The Canadian firm Fraser Milner Casgrain is advising Andean, a longtime firm client, along with the Australian firm Corrs Chambers Westgarth, according to lawyers on the deal. Fraser has done work for Andean since its stock was trading for pennies in Australia, according to Sander Grieve, the lead Fraser partner on the deal. The Fraser Milner team included partners John Sabine and Linda Misetich. They were assistedby Andean inhouse counsel John Thomas.
Goldcorp turned to its longtime counsel at Cassels Brock & Blackwell, which has represented the company since it, too, was a penny stock, according to Jeffrey Roy, the lead Cassels partner on the Andean deal. Partner Joan Beck also worked on the matter. Mallesons Stephen Jacques's Nigel Hunt is providing Australian counsel.
Cassels and Fraser were also on opposite sides of Goldcorp's acquisition of Gold Eagle Mines in 2008, according to Roy and Grieve, and the structure of that deal informed the Goldcorp-Andean deal announced today. Both deals involved a cash-and-stock structure in which target shareholders must elect to receive a combination of cash and stock--in the Andean case, $6.50 (Canadian) in cash and 0.14 shares of Goldcorp stock for each Andean share they own, the NYT says. Shareholders who do not make that election will be treated as if they have chosen to receive all shares and no cash, Roy says. The deal is structured so that Goldcorp will pay no more than $1 billion in cash. If the $1 billion isn't enough to cover the number of shareholders who request the cash-and-stock combination, each shareholder will receive a prorated amount of cash, the lawyers say.
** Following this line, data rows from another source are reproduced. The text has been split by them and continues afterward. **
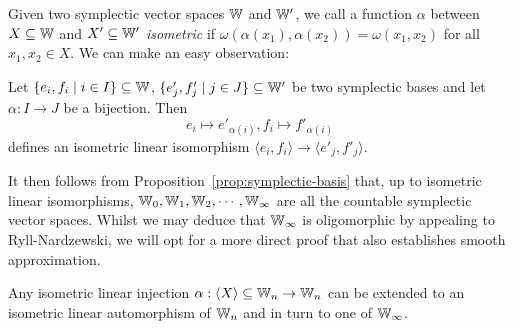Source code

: \color{black}
Given two symplectic vector spaces $\mathbb{W}$ and $\mathbb{W}'$,
we call a function $\alpha$ between $X \subseteq \mathbb{W}$ and $X' \subseteq \mathbb{W}'$ \emph{isometric} if 
$\omega(\alpha(x_1), \alpha(x_2)) = \omega(x_1, x_2)$ for all $x_1, x_2 \in X$.
We can make an easy observation:
\begin{lemma}\label{lem:symplectic-basis-gives-isometry}
Let $\{e_i, f_i \mid i \in I\} \subseteq \mathbb{W}$, $\{e'_j, f'_j \mid j \in J\} \subseteq \mathbb{W}'$ be two symplectic bases
and let $\alpha : I \to J$ be a bijection.
Then 
\[
    e_i \mapsto e'_{\alpha(i)}, f_i \mapsto f'_{\alpha(i)}
\]
defines an isometric linear isomorphism $\langle e_i, f_i \rangle \to \langle e'_j, f'_j \rangle$.
\end{lemma}

It then follows from Proposition~\ref{prop:symplectic-basis} that, 
up to isometric linear isomorphisms, 
$\mathbb{W}_0, \mathbb{W}_1, \mathbb{W}_2, \cdots, \mathbb{W}_\infty$ are all the countable symplectic vector spaces.
Whilst we may deduce that $\mathbb{W}_\infty$ is oligomorphic by appealing to Ryll-Nardzewski,
we will opt for a more direct proof that also establishes smooth approximation.

\begin{proposition} \label{prop:symplectic-witt-extension}
    Any isometric linear injection $\alpha : \langle X \rangle \subseteq \mathbb{W}_n \to \mathbb{W}_n$ 
    can be extended to an isometric linear automorphism of $\mathbb{W}_n$
    and in turn to one of $\mathbb{W}_\infty$.
\end{proposition}

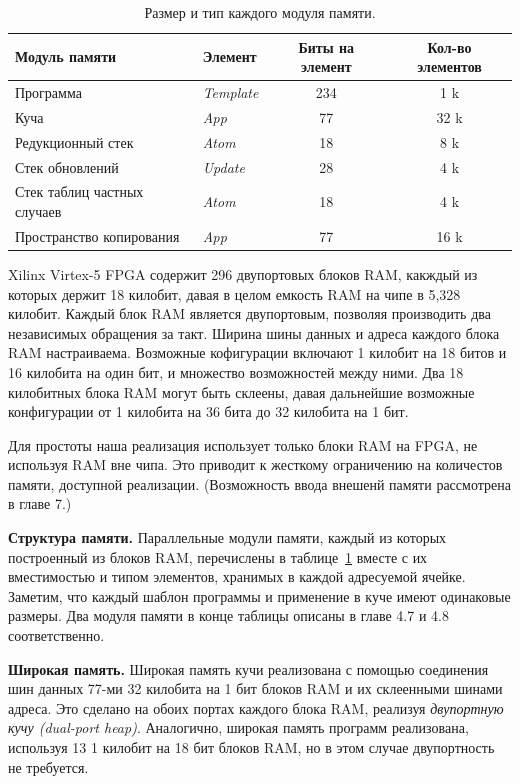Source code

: \documentclass[flenqn, 14pt]{extarticle}
\begin{document}
\begin{table}
\caption{Размер и тип каждого модуля памяти.}
\label{tab:memory_units}
\begin{tabularx}{\textwidth}{Xlcc}
\hline\hline
Модуль памяти & Элемент & Биты на элемент & Кол-во элементов \\
\hline
Программа                   & \emph{Template} & 234 & \hspace{7pt}1 k \\
Куча                        & \emph{App}      & 77  & 32 k \\
Редукционный стек           & \emph{Atom}     & 18  & \hspace{7pt}8 k \\
Стек обновлений             & \emph{Update}   & 28  & \hspace{7pt}4 k \\
Стек таблиц частных случаев & \emph{Atom}     & 18  & \hspace{7pt}4 k \\
Пространство копирования    & \emph{App}      & 77  & 16 k \\
\hline\hline
\end{tabularx}
\end{table}
Xilinx Virtex-5 FPGA содержит 296 двупортовых блоков RAM, какждый из которых держит 18 килобит, давая в целом емкость RAM на чипе в 5,328 килобит. Каждый блок RAM является двупортовым, позволяя производить два независимых обращения за такт. Ширина шины данных и адреса каждого блока RAM настраиваема. Возможные кофигурации включают 1 килобит на 18 битов и 16 килобита на один бит, и множество возможностей между ними. Два 18 килобитных блока RAM могут быть склеены, давая дальнейшие возможные конфигурации от 1 килобита на 36 бита до 32 килобита на 1 бит.

Для простоты наша реализация использует только блоки RAM на FPGA, не используя RAM вне чипа. Это приводит к жесткому ограничению на количестов памяти, доступной реализации. (Возможность ввода внешенй памяти рассмотрена в главе 7.)

\textbf{Структура памяти.} Параллельные модули памяти, каждый из которых построенный из блоков RAM, перечислены в таблице~\ref{tab:memory_units} вместе с их вместимостью и типом элементов, хранимых в каждой адресуемой ячейке. Заметим, что каждый шаблон программы и применение в куче имеют одинаковые размеры. Два модуля памяти в конце таблицы описаны в главе 4.7 и 4.8 соответственно.

\textbf{Широкая память.} Широкая память кучи реализована с помощью соединения шин данных 77-ми 32 килобита на 1 бит блоков RAM и их склеенными шинами адреса. Это сделано на обоих портах каждого блока RAM, реализуя \textit{двупортную кучу (dual-port heap)}. Аналогично, широкая память программ реализована, используя 13 1 килобит на 18 бит блоков RAM, но в этом случае двупортность не требуется.
\end{document}
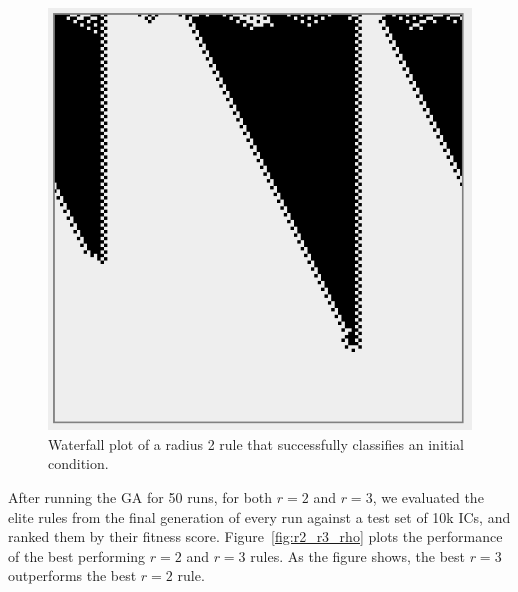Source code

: \begin{figure} [H]
\begin{center}
\includegraphics[width=0.8\linewidth]{figures/converging_radius2.png}
\caption{Waterfall plot of a radius 2 rule that successfully classifies an initial condition.}
\label{fig:waterfall_2}
\end{center}
\end{figure}

After running the GA for 50 runs, for both $r = 2$ and $r = 3$, we evaluated the elite rules from the final generation of every run against a test set of 10k ICs, and ranked them by their fitness score. Figure~\ref{fig:r2_r3_rho} plots the performance of the best performing $r = 2$ and $r = 3$ rules. As the figure shows, 
the best $r = 3$ outperforms the best $r = 2$ rule.

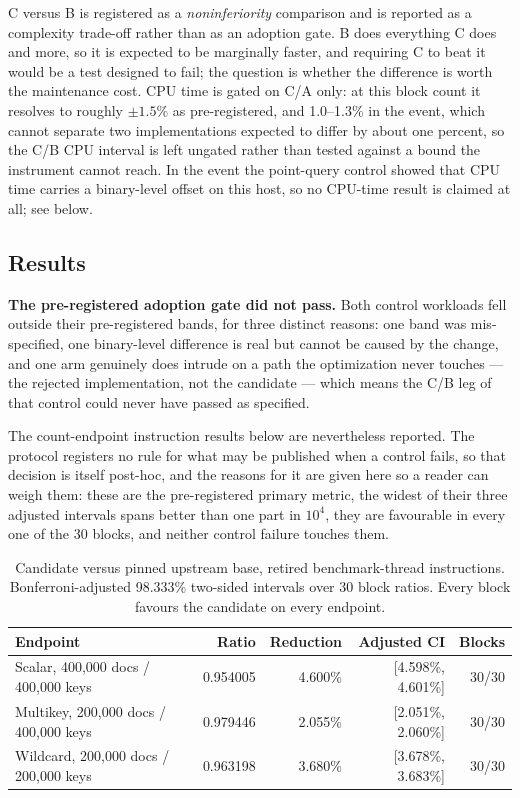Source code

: \documentclass[10pt]{article}
\newcommand{\hdr}{\rowcolor{hdrgray}}
\newenvironment{ctab}{\par\smallskip\centering\small
  \setlength{\tabcolsep}{5pt}\renewcommand{\arraystretch}{1.12}}{\par\smallskip}
\begin{document}
C versus B is registered as a \emph{noninferiority} comparison and is reported
as a complexity trade-off rather than as an adoption gate. B does everything C
does and more, so it is expected to be marginally faster, and requiring C to
beat it would be a test designed to fail; the question is whether the difference
is worth the maintenance cost. CPU time is gated on C/A only: at this block
count it resolves to roughly $\pm1.5\%$ as pre-registered, and 1.0--1.3\% in
the event, which cannot separate two
implementations expected to differ by about one percent, so the C/B CPU interval
is left ungated rather than tested against a bound the instrument cannot reach.
In the event the point-query control showed that CPU time carries a
binary-level offset on this host, so no CPU-time result is claimed at all; see
below.

\subsection{Results}

\textbf{The pre-registered adoption gate did not pass.} Both control workloads
fell outside their pre-registered bands, for three distinct reasons: one band was
mis-specified, one binary-level difference is real but cannot be caused by the
change, and one arm genuinely does intrude on a path the optimization never
touches --- the rejected implementation, not the candidate --- which means the
C/B leg of that control could never have passed as specified.

The count-endpoint instruction results below are nevertheless reported. The
protocol registers no rule for what may be published when a control fails, so
that decision is itself post-hoc, and the reasons for it are given here so a
reader can weigh them: these are the pre-registered primary metric, the widest of
their three adjusted intervals spans better than one part in $10^4$, they are
favourable in every one of the 30 blocks, and neither control failure touches
them.

\begin{table}[H]
\caption{Candidate versus pinned upstream base, retired benchmark-thread
instructions. Bonferroni-adjusted 98.333\% two-sided intervals over 30 block
ratios. Every block favours the candidate on every endpoint.}
\label{tab:countscan-ca}
\begin{ctab}
\setlength{\tabcolsep}{6pt}
\begin{tabular}{@{}lrrrr@{}}
\toprule
\hdr Endpoint & Ratio & Reduction & Adjusted CI & Blocks \\
\midrule
Scalar, 400{,}000 docs / 400{,}000 keys    & 0.954005 & 4.600\% & [4.598\%, 4.601\%] & 30/30 \\
Multikey, 200{,}000 docs / 400{,}000 keys  & 0.979446 & 2.055\% & [2.051\%, 2.060\%] & 30/30 \\
Wildcard, 200{,}000 docs / 200{,}000 keys  & 0.963198 & 3.680\% & [3.678\%, 3.683\%] & 30/30 \\
\bottomrule
\end{tabular}
\end{ctab}
\end{table}
\end{document}
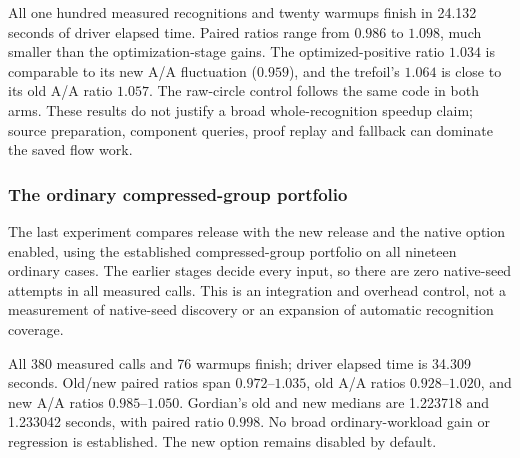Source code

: \begin{center}
\small

\end{center}

All one hundred measured recognitions and twenty warmups finish in
24.132 seconds of driver elapsed time. Paired ratios range from $0.986$
to $1.098$, much smaller than the optimization-stage gains. The
optimized-positive ratio $1.034$ is comparable to its new A/A fluctuation
($0.959$), and the trefoil's $1.064$ is close to its old A/A ratio $1.057$.
The raw-circle control follows the same code in both arms. These results
do not justify a broad whole-recognition speedup claim; source preparation,
component queries, proof replay and fallback can dominate the saved flow work.

\subsubsection{The ordinary compressed-group portfolio}

The last experiment compares release  with the new release
and the native option enabled, using the established compressed-group
portfolio on all nineteen ordinary cases. The earlier stages decide every
input, so there are zero native-seed attempts in all measured calls. This
is an integration and overhead control, not a measurement of native-seed
discovery or an expansion of automatic recognition coverage.

\begin{center}
\small

\end{center}

All 380 measured calls and 76 warmups finish; driver elapsed time is
34.309 seconds. Old/new paired ratios span $0.972$--$1.035$, old A/A ratios
$0.928$--$1.020$, and new A/A ratios $0.985$--$1.050$. Gordian's old and
new medians are 1.223718 and 1.233042 seconds, with paired ratio $0.998$.
No broad ordinary-workload gain or regression is established. The new
option remains disabled by default.

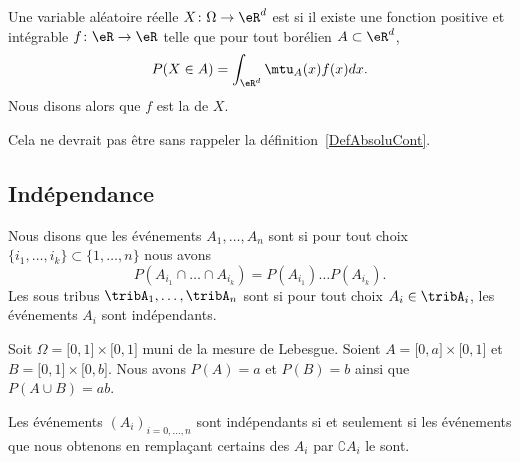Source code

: \begin{definition}      \label{DEFooRNKZooRczFwB}
    Une variable aléatoire réelle \( X\colon \Omega\to \eR^d\) est  si il existe une fonction positive et intégrable \( f\colon \eR\to \eR\) telle que pour tout borélien \( A\subset \eR^d\),
	\begin{equation}
        P(X\in A)=\int_{\eR^d}\mtu_A(x)f(x)dx.
	\end{equation}
	Nous disons alors que \( f\) est la  de \( X\).
\end{definition}
Cela ne devrait pas être sans rappeler la définition~\ref{DefAbsoluCont}.

\subsection{Indépendance}

\begin{definition}      \label{DEFooVYCUooKWvReO}
	Nous disons que les événements \( A_1,\ldots,A_n\) sont  si pour tout choix \( \{ i_1,\ldots,i_k \}\subset\{ 1,\ldots,n \}\) nous avons
	\begin{equation}
		P(A_{i_1}\cap\ldots\cap A_{i_k})=P(A_{i_1})\ldots P(A_{i_k}).
	\end{equation}
	Les sous tribus \( \tribA_1,\ldots,\tribA_n\) sont  si pour tout choix \( A_i\in \tribA_i\), les événements \( A_i\) sont indépendants.
\end{definition}

\begin{example}
	Soit \( \Omega=\mathopen[ 0 , 1 \mathclose]\times \mathopen[ 0 , 1 \mathclose]\) muni de la mesure de Lebesgue. Soient \( A=\mathopen[ 0 , a \mathclose]\times \mathopen[ 0 , 1 \mathclose]\) et \( B=\mathopen[ 0 , 1 \mathclose]\times \mathopen[ 0 , b \mathclose]\). Nous avons \( P(A)=a\) et \( P(B)=b\) ainsi que \( P(A\cup B)=ab\).
\end{example}

\begin{lemma}       \label{LemIndepEvenCompl}
	Les événements \( (A_i)_{i=0,\ldots,n}\) sont indépendants si et seulement si les événements que nous obtenons en remplaçant certains des \( A_i\) par \( \complement A_i\) le sont.
\end{lemma}

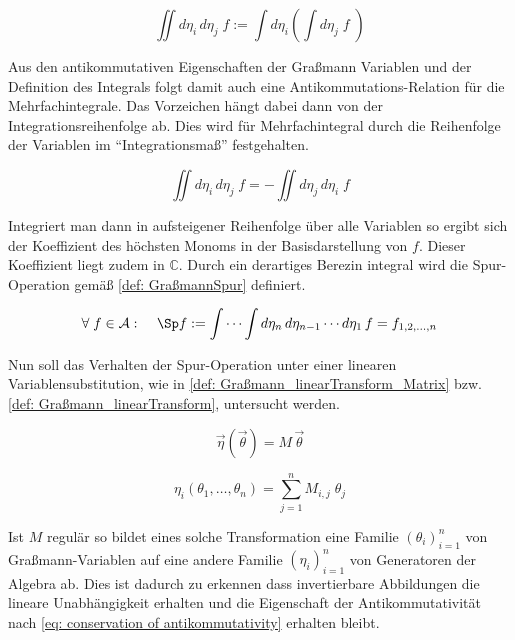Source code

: \begin{equation}
\iint d \eta_{i}\, d \eta_{j}\; f := \int d \eta_{i} \left( \int d \eta_{j}\; f\; \right)
\end{equation}

\noindent Aus den antikommutativen Eigenschaften der Graßmann Variablen und der Definition des Integrals folgt damit auch eine Antikommutations-Relation für die Mehrfachintegrale. Das Vorzeichen hängt dabei dann von der Integrationsreihenfolge ab. Dies wird für Mehrfachintegral durch die Reihenfolge der Variablen im ``Integrationsmaß'' festgehalten.

\begin{equation}
\iint d \eta_{i}\, d \eta_{j}\; f = - \iint d \eta_{j}\, d \eta_{i}\; f
\end{equation}

\noindent Integriert man dann in aufsteigener Reihenfolge über alle Variablen so ergibt sich der Koeffizient des höchsten Monoms in der Basisdarstellung von $f$. Dieser Koeffizient liegt zudem in $\mathbb C$. Durch ein derartiges Berezin integral wird die Spur-Operation gemäß \eqref{def: GraßmannSpur} definiert. 

\begin{grayframe}[frametitle = {Definition: Spur-Operation}]
    \begin{equation} \label{def: GraßmannSpur}
        \forall \;f\in \mathcal A : \;\;\;\; \Sp f := \int \cdots \int d\eta_n\,d\eta_{n-1}\cdots d\eta_1\, f = f_{1,2,\dots,n}
    \end{equation}
\end{grayframe}

\noindent Nun soll das Verhalten der Spur-Operation unter einer linearen Variablensubstitution, wie in \eqref{def: Graßmann_linearTransform_Matrix} bzw. \eqref{def: Graßmann_linearTransform}, untersucht werden. 

\begin{equation} \label{def: Graßmann_linearTransform_Matrix}
    \vec{\eta}\left(\vec{\theta}\right) = M\,\vec{\theta}
\end{equation}

\begin{equation} \label{def: Graßmann_linearTransform}
    \eta_i\left( \theta_1,\dots,\theta_n \right) = \sum_{j=1}^n M_{i,j}\; \theta_j
\end{equation}

\noindent Ist $M$ regulär so bildet eines solche Transformation eine Familie $\left(\theta_i\right)_{i = 1}^n$ von Graßmann-Variablen auf eine andere Familie $\left(\eta_i\right)_{i = 1}^n$ von Generatoren der Algebra ab. Dies ist dadurch zu erkennen dass invertierbare Abbildungen die lineare Unabhängigkeit erhalten und die Eigenschaft der Antikommutativität nach \eqref{eq: conservation of antikommutativity} erhalten bleibt.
The floating cash-and-stock structure is designed to give certainty to both the buyer and shareholders on both sides of the deal, the lawyers say. Goldcorp knows precisely how much cash it will have to spend, while its shareholders know that their shares won't be diluted as much as they might be in an all-stock deal.
A couple of other interesting nuggets: The breakup fee is minimal by North American standards, the lawyers say. If it nixes the deal, Andean will have to pay Goldcorp 1 percent of the purchase price. Standard breakup fees in the U.S. and Canada come in around 3 percent, and Goldcorp pushed for a more North American-style deal with stronger protections, Roy says. But Australian deal rules have what Roy described as "looser" deal protections, including a strict cap on breakup fees. That makes Australian deals more "interloper-friendly," Roy says, meaning Andean might feel more comfortable talking to suitors than would an American or Canadian target in the same position.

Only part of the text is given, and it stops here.